La ragazza lavorava come ballerina nei locali, tra questi una struttura balneare di Castel Volturno che la ricorda con un lungo post d’addio su Facebook, che fa riferimento anche alla sua attività di volontariato:

“E’ difficile in questi momenti trovare le parole adatte. Crediamo non esistano parole adatte per tragedie simili. Alessandra era una di noi. Era una delle parti migliori di noi. Un sorriso straordinario, un fascino incredibile, una semplicità difficile da descrivere.
Alessandra era una donna caparbia e sicura delle sue idee. Dedicava buona parte del suo tempo libero ai bambini ammalati del Policlinico. Restava con loro il pomeriggio, scherzava con loro, giocava con loro, regalava sorrisi.
Per noi avere Alessandra nel nostro staff era motivo di grande Orgoglio.
In questi momenti possiamo solo pensare che Dio abbia un piano migliore per i migliori di Noi.

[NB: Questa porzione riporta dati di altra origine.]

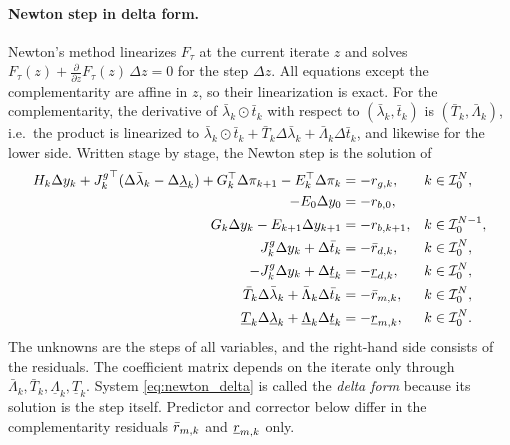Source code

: \paragraph{Newton step in delta form.}
Newton's method linearizes $F_\tau$ at the current iterate $z$ and solves $F_\tau(z) + \frac{\partial}{\partial z} F_\tau(z)\, \Delta z = 0$ for the step $\Delta z$.
All equations except the complementarity are affine in $z$, so their linearization is exact.
For the complementarity, the derivative of $\bar{\lambda}_k \odot \bar{t}_k$ with respect to $(\bar{\lambda}_k, \bar{t}_k)$ is $(\bar{T}_k, \bar{\Lambda}_k)$, i.e.\ the product is linearized to $\bar{\lambda}_k \odot \bar{t}_k + \bar{T}_k \Delta\bar{\lambda}_k + \bar{\Lambda}_k \Delta\bar{t}_k$, and likewise for the lower side.
Written stage by stage, the Newton step is the solution of
\begin{subequations} \label{eq:newton_delta}
\begin{align}
    H_k \Delta y_k + \Jg{k}\T(\Delta\bar{\lambda}_k - \Delta\underline{\lambda}_k) + G_k\T \Delta\pi_{k+1} - E_k\T \Delta\pi_k &= -\rg{k} , && k\in\Iset{0}{N}, \label{eq:nd_stat}\\
    -E_0 \Delta y_0 &= -\rb{0} , && \label{eq:nd_init}\\
    G_k \Delta y_k - E_{k+1}\Delta y_{k+1} &= -\rb{k+1} , && k\in\Iset{0}{N-1}, \label{eq:nd_dyn}\\
    \Jg{k} \Delta y_k + \Delta\bar{t}_k &= -\rdup{k} , && k\in\Iset{0}{N}, \label{eq:nd_up}\\
    -\Jg{k} \Delta y_k + \Delta\underline{t}_k &= -\rdlo{k} , && k\in\Iset{0}{N}, \label{eq:nd_lo}\\
    \bar{T}_k \Delta\bar{\lambda}_k + \bar{\Lambda}_k \Delta\bar{t}_k &= -\rmup{k} , && k\in\Iset{0}{N}, \label{eq:nd_cup}\\
    \underline{T}_k \Delta\underline{\lambda}_k + \underline{\Lambda}_k \Delta\underline{t}_k &= -\rmlo{k} , && k\in\Iset{0}{N}. \label{eq:nd_clo}
\end{align}
\end{subequations}
The unknowns are the steps of all variables, and the right-hand side consists of the residuals.
The coefficient matrix depends on the iterate only through $\bar{\Lambda}_k, \bar{T}_k, \underline{\Lambda}_k, \underline{T}_k$.
System \eqref{eq:newton_delta} is called the \textit{delta form} because its solution is the step itself.
Predictor and corrector below differ in the complementarity residuals $\rmup{k}$ and $\rmlo{k}$ only.

\newpage
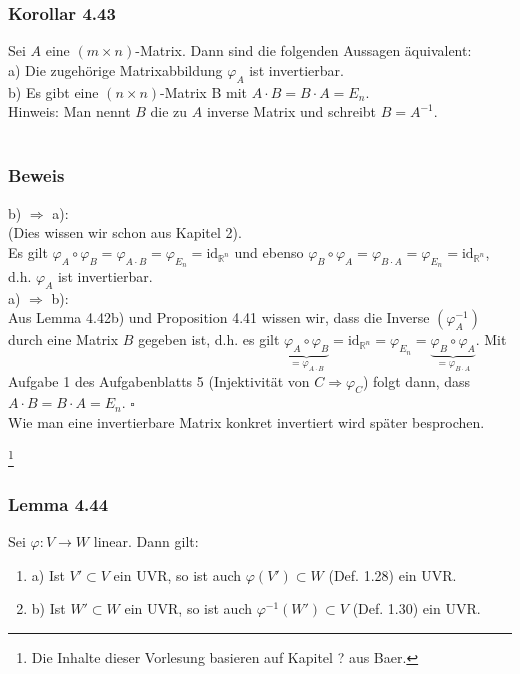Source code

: \documentclass{article}
\begin{document}
\subsubsection*{Korollar 4.43}
Sei $A$ eine $(m \times n)$-Matrix. Dann sind die folgenden Aussagen äquivalent: \\
a) Die zugehörige Matrixabbildung $\varphi_A$ ist invertierbar. \\
b) Es gibt eine $(n \times n)$-Matrix B mit $A \cdot B = B \cdot A = E_n$. \\
Hinweis: Man nennt $B$ die zu $A$ inverse Matrix und schreibt $B = A^{-1}$. \\
\\
\subsubsection*{Beweis}
b) $\Rightarrow$ a): \\
(Dies wissen wir schon aus Kapitel 2).\\
Es gilt $\varphi_A \circ \varphi_B = \varphi_{A \cdot B} = \varphi_{E_n} = \text{id}_{\mathbb{R}^n}$ und ebenso $\varphi_B \circ \varphi_A = \varphi_{B \cdot A} = \varphi_{E_n} = \text{id}_{\mathbb{R}^n}$, d.h. $\varphi_A$ ist invertierbar. \\
a) $\Rightarrow$ b): \\
Aus Lemma 4.42b) und Proposition 4.41 wissen wir, dass die Inverse $(\varphi_A^{-1})$ durch eine Matrix $B$ gegeben ist, d.h. es gilt $\underbrace{\varphi_A \circ \varphi_B}_{=\varphi_{A \cdot B}} = \text{id}_{\mathbb{R}^n} = \varphi_{E_n} = \underbrace{\varphi_B \circ \varphi_A}_{=\varphi_{B \cdot A}}$.
Mit Aufgabe 1 des Aufgabenblatts 5 (Injektivität von $C \Rightarrow \varphi_C$) folgt dann, dass $A \cdot B = B \cdot A = E_n$. $\square$ \\
Wie man eine invertierbare Matrix konkret invertiert wird später besprochen.

\newpage
\date{Mittwoch, 24.01.18} \footnote[1]{Die Inhalte dieser Vorlesung basieren auf Kapitel ? aus Baer.}
\subsubsection*{Lemma 4.44}
Sei $\varphi: V \rightarrow W$ linear. Dann gilt: \\
\begin{enumerate}
    \item a) Ist $V' \subset V$ ein UVR, so ist auch $\varphi(V') \subset W$ (Def. 1.28) ein UVR. \\
    \item b) Ist $W' \subset W$ ein UVR, so ist auch $\varphi^{-1}(W') \subset V$ (Def. 1.30) ein UVR. \\
\end{enumerate}
\end{document}
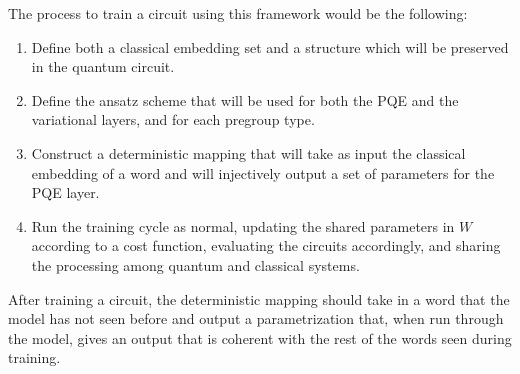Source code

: The process to train a circuit using this framework would be the following:
\begin{enumerate}
    \item Define both a classical embedding set and a structure which will be preserved in the quantum circuit.
    \item Define the ansatz scheme that will be used for both the PQE and the variational layers, and for each pregroup type.
    \item Construct a deterministic mapping that will take as input the classical embedding of a word and will injectively output a set of parameters for the PQE layer.
    \item Run the training cycle as normal, updating the shared parameters in $W$ according to a cost function, evaluating the circuits accordingly, and sharing the processing among quantum and classical systems.
\end{enumerate}
After training a circuit, the deterministic mapping should take in a word that the model has not seen before and output a parametrization that, when run through the model, gives an output that is coherent with the rest of the words seen during training.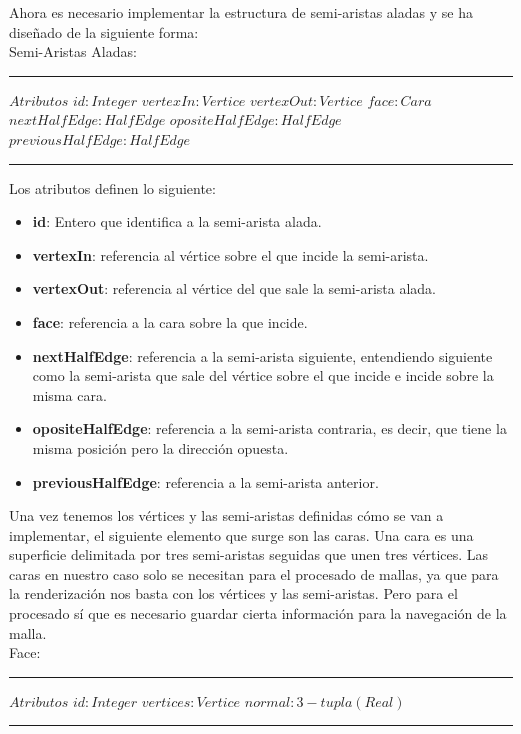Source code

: Ahora es necesario implementar la estructura de semi-aristas aladas y se ha diseñado de la siguiente forma:\\

Semi-Aristas Aladas:
\begin{algorithmic}
	\hrule
	\State $Atributos$
	\State \hspace{1cm} $id : Integer$
	\State \hspace{1cm} $vertexIn : Vertice$
	\State \hspace{1cm} $vertexOut : Vertice$
	\State \hspace{1cm} $face : Cara$
	\State \hspace{1cm} $nextHalfEdge : HalfEdge$
	\State \hspace{1cm} $opositeHalfEdge : HalfEdge$
	\State \hspace{1cm} $previousHalfEdge : HalfEdge$
	\hrule
\end{algorithmic}
\vspace*{1cm}

Los atributos definen lo siguiente:
\begin{itemize}
	\item \textbf{id}: Entero que identifica a la semi-arista alada.
	\item \textbf{vertexIn}: referencia al vértice sobre el que incide la semi-arista.
	\item \textbf{vertexOut}: referencia al vértice del que sale la semi-arista alada.
	\item \textbf{face}: referencia a la cara sobre la que incide.
	\item \textbf{nextHalfEdge}: referencia a la semi-arista siguiente, entendiendo siguiente como la semi-arista que sale del vértice sobre el que incide e incide sobre la misma cara.
	\item \textbf{opositeHalfEdge}: referencia a la semi-arista contraria, es decir, que tiene la misma posición pero la dirección opuesta.
	\item \textbf{previousHalfEdge}: referencia a la semi-arista anterior.
\end{itemize}

Una vez tenemos los vértices y las semi-aristas definidas cómo se van a implementar, el siguiente elemento que surge son las caras. Una cara es una superficie delimitada por tres semi-aristas seguidas que unen tres vértices. Las caras en nuestro caso solo se necesitan para el procesado de mallas, ya que para la renderización nos basta con los vértices y las semi-aristas. Pero para el procesado sí que es necesario guardar cierta información para la navegación de la malla.\\
\newpage
Face:
\begin{algorithmic}
	\hrule
	\State $Atributos$
	\State \hspace{1cm} $id : Integer$
	\State \hspace{1cm} $vertices : Vertice$
	\State \hspace{1cm} $normal : 3-tupla(Real)$
	\hrule
\end{algorithmic}
\vspace*{1cm}

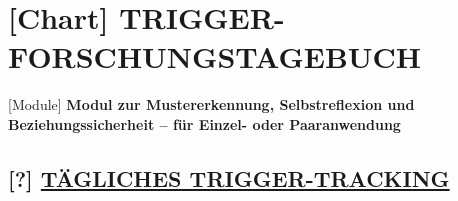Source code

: \hypertarget{trigger-forschungstagebuch}{%
\section{\texorpdfstring{[Chart] \textbf{TRIGGER-FORSCHUNGSTAGEBUCH} }{[Chart] TRIGGER-FORSCHUNGSTAGEBUCH }}\label{trigger-forschungstagebuch}}

[Module] \textbf{Modul zur Mustererkennung, Selbstreflexion und Beziehungssicherheit -- für Einzel- oder Paaranwendung}

\hypertarget{tuxe4gliches-trigger-tracking}{%
\subsection{\texorpdfstring{[?] \textbf{\ul{TÄGLICHES TRIGGER-TRACKING}}}{[?] TÄGLICHES TRIGGER-TRACKING}}\label{tuxe4gliches-trigger-tracking}}

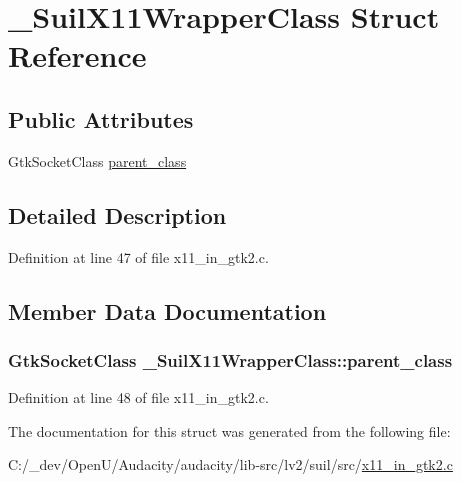 \hypertarget{struct___suil_x11_wrapper_class}{}\section{\+\_\+\+Suil\+X11\+Wrapper\+Class Struct Reference}
\label{struct___suil_x11_wrapper_class}
\subsection*{Public Attributes}
\begin{DoxyCompactItemize}
\item 
Gtk\+Socket\+Class \hyperlink{struct___suil_x11_wrapper_class_ac788dded30b24f18684e01ce9a431de2}{parent\+\_\+class}
\end{DoxyCompactItemize}


\subsection{Detailed Description}


Definition at line 47 of file x11\+\_\+in\+\_\+gtk2.\+c.



\subsection{Member Data Documentation}
\subsubsection[{\texorpdfstring{parent\+\_\+class}{parent_class}}]{\setlength{\rightskip}{0pt plus 5cm}Gtk\+Socket\+Class \+\_\+\+Suil\+X11\+Wrapper\+Class\+::parent\+\_\+class}\hypertarget{struct___suil_x11_wrapper_class_ac788dded30b24f18684e01ce9a431de2}{}\label{struct___suil_x11_wrapper_class_ac788dded30b24f18684e01ce9a431de2}


Definition at line 48 of file x11\+\_\+in\+\_\+gtk2.\+c.



The documentation for this struct was generated from the following file\+:\begin{DoxyCompactItemize}
\item 
C\+:/\+\_\+dev/\+Open\+U/\+Audacity/audacity/lib-\/src/lv2/suil/src/\hyperlink{x11__in__gtk2_8c}{x11\+\_\+in\+\_\+gtk2.\+c}\end{DoxyCompactItemize}
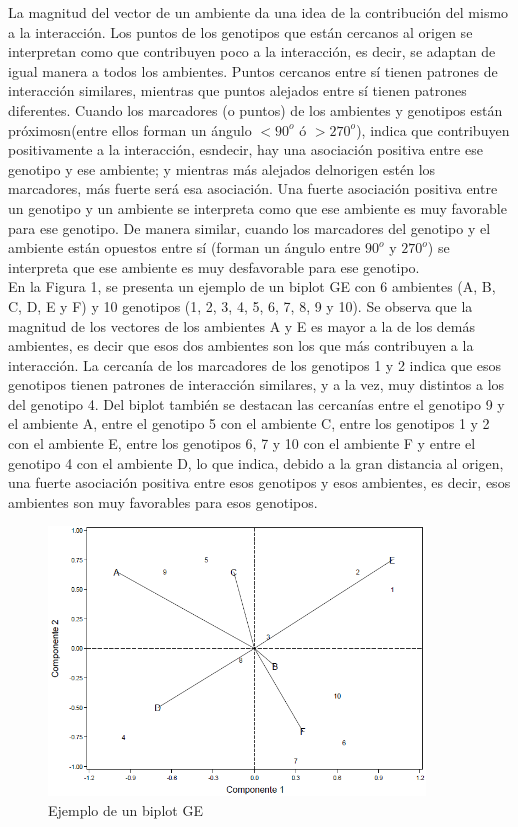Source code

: La magnitud del vector de un ambiente da una idea de la contribución del mismo a la
interacción. Los puntos de los genotipos que están cercanos al origen se interpretan como que contribuyen poco a la interacción, es decir, se adaptan de igual manera a todos los ambientes. Puntos cercanos entre sí tienen patrones de interacción similares, mientras que puntos alejados entre sí tienen patrones diferentes. Cuando los marcadores (o puntos) de los ambientes y genotipos están próximosn(entre ellos forman un ángulo $< 90^o$ ó $> 270^o$), indica que contribuyen positivamente a la interacción, esndecir, hay una asociación positiva entre ese genotipo y ese ambiente; y mientras más alejados delnorigen estén los marcadores, más fuerte será esa asociación. Una fuerte asociación positiva entre un
genotipo y un ambiente se interpreta como que ese ambiente es muy favorable para ese genotipo. De
manera similar, cuando los marcadores del genotipo y el ambiente están opuestos entre sí (forman un
ángulo entre $90^o$ y $270^o$) se interpreta que ese ambiente es muy desfavorable para ese genotipo.\\
En la Figura 1, se presenta un ejemplo de un biplot GE con 6 ambientes (A, B, C, D, E y F) y
10 genotipos (1, 2, 3, 4, 5, 6, 7, 8, 9 y 10). Se observa que la magnitud de los vectores de los ambientes
A y E es mayor a la de los demás ambientes, es decir que esos dos ambientes son los que
más contribuyen a la interacción. La cercanía de los marcadores de los genotipos 1 y 2 indica que esos
genotipos tienen patrones de interacción similares, y a la vez, muy distintos a los del genotipo 4. Del
biplot también se destacan las cercanías entre el genotipo 9 y el ambiente A, entre el genotipo 5 con el
ambiente C, entre los genotipos 1 y 2 con el ambiente E, entre los genotipos 6, 7 y 10 con el ambiente F
y entre el genotipo 4 con el ambiente D, lo que indica, debido a la gran distancia al origen, una fuerte
asociación positiva entre esos genotipos y esos ambientes, es decir, esos ambientes son muy favorables
para esos genotipos.\\

\begin{figure}[h]
	\begin{center}
		\includegraphics[width=10cm]{./Graficos/GE.png}
	\end{center}
	\caption{Ejemplo de un biplot GE}
\end{figure}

Per queste ragioni, non crediamo che domani sera sia il caso di far festa, non crediamo che sia il caso di fare quella festa di cui Alessandra era parte protagonista. Crediamo che sia il caso di lasciare uno spazio vuoto, per testimoniare quanta importanza avesse Alessandra. Crediamo che sia necessario anche per fare quel rumore, stando in silenzio, necessario per evitare che in futuro si ripetano tragedie simili.

Il nostro evento è spostato a sabato 16 settembre.
I nostri cuori oggi appartengono ad Alessandra.